The extraction workflow described above was then performed using the magnet (ESI Video S1). The timing for the entire integrated sample preparation workflow was approximately 16 minutes: 2 minutes for plasma separation, and 14 minutes for RNA extraction as described above. As a standard comparison, a lab-based workflow that included centrifugation for plasma separation from whole blood and the benchtop extraction protocol was also performed. Using spiked inactivated HCV at a range of concentrations, PRECISE demonstrated a limit of detection of 6770 IU mL−1 in 50 μL of whole blood (Fig. 4b), with slightly delayed PCR amplification (∼3 cycles) compared to gold-standard laboratory sample preparation (Fig. 4c).

Discussion

PRECISE fully integrates plasma separation and nucleic acid extraction into one device, enabling streamlined sample preparation from whole blood. Compared to previous sample preparation methods, PRECISE offers several advantages, as it operates on whole blood (not previously separated plasma or serum) as the starting sample, including small volumes (equivalent to those obtained via finger prick). Operation of the cartridge requires no additional equipment (other than a syringe pre-loaded with buffer) or electricity. For the user, no pipetting steps are needed upstream of the cartridge (commonly used blood collection tools such as Minivette POCT (Sarstedt) or MICROSAFE tube (Drummond Scientific) fit into our filter), the plasma separation step involves fluid handling with similar complexity as running LFA rapid tests, and the nucleic acid extraction requires the user to move two magnets either around a chamber to mix or along tracks to move the beads.
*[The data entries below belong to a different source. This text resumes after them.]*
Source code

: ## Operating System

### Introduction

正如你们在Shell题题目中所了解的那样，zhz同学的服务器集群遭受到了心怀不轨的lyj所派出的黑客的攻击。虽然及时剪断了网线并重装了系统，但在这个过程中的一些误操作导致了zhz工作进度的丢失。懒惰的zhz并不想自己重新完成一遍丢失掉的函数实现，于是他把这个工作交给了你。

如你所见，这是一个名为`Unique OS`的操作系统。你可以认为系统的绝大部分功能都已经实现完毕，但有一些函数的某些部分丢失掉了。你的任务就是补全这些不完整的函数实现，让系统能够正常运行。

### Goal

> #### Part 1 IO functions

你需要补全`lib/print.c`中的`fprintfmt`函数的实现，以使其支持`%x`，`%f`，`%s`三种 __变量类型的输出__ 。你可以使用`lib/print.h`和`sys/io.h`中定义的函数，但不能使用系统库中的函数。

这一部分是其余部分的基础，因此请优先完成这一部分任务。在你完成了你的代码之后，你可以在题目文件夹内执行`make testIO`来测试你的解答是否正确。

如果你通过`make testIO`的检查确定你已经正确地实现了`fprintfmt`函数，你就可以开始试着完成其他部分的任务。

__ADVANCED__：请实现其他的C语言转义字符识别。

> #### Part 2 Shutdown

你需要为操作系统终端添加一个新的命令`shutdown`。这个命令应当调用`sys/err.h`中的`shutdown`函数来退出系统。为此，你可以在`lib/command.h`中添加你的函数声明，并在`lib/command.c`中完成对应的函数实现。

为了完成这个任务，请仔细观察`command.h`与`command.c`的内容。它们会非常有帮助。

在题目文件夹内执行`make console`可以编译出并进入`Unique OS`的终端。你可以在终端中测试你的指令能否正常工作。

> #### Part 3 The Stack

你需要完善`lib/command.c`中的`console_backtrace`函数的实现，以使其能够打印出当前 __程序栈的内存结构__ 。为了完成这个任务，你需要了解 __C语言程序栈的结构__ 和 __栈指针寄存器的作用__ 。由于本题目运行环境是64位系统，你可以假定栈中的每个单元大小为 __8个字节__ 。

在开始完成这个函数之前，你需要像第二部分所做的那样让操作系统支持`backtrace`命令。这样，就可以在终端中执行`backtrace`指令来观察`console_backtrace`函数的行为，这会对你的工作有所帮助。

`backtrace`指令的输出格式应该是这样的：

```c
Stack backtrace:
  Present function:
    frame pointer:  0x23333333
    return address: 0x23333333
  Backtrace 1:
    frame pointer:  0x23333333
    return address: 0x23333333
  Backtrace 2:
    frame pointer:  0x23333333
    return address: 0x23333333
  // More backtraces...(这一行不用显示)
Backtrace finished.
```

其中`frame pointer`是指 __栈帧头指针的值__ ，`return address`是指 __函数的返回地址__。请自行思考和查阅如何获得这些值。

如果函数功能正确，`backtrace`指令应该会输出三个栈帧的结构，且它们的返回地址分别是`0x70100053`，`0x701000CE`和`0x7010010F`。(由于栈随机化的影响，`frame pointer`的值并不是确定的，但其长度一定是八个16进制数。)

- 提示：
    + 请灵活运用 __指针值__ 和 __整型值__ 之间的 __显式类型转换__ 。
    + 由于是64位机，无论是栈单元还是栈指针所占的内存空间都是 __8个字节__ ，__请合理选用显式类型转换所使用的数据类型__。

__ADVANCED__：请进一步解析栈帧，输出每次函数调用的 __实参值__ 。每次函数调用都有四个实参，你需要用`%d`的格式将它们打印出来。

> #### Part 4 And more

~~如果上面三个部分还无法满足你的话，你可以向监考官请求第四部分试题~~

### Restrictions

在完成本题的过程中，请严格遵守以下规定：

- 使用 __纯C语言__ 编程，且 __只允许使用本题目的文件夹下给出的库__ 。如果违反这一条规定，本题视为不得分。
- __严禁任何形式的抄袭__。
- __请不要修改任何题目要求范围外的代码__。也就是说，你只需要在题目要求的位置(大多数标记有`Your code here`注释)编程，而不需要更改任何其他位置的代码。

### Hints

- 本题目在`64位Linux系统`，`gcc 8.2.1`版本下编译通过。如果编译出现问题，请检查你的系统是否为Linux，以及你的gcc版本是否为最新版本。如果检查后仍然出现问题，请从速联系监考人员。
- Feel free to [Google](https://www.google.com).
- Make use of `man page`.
The PRECISE cartridge features several technical innovations toward integrated sample preparation. The method features a novel dual-membrane plasma filter, which was integrated into the cartridge, compared to previous devices that required a separate plasma separation device with external sample transfer between.8,17,18 Nucleic acid extraction was built on a magnetofluidic immiscible filtration approach previously developed by other groups;7,9,11,12 in contrast with previous manual magnetofluidic extraction devices, our design added a guided magnetic track for ease of use and reproducibility (for magnetic bead transfer through the reagents), and an upper magnet to resuspend magnetic beads and facilitate mixing to attain high nucleic acid-binding efficiency (whereas many previous methods required a separate shaking, vortex, or rotating mixer to perform the binding step8,11). We observed that smaller interfaces and larger oil volumes maintained a stable configuration involving immiscible phases; this observation may arise from the balance of interfacial tension and capillary forces,35 which can be explored in the future through additional simulations.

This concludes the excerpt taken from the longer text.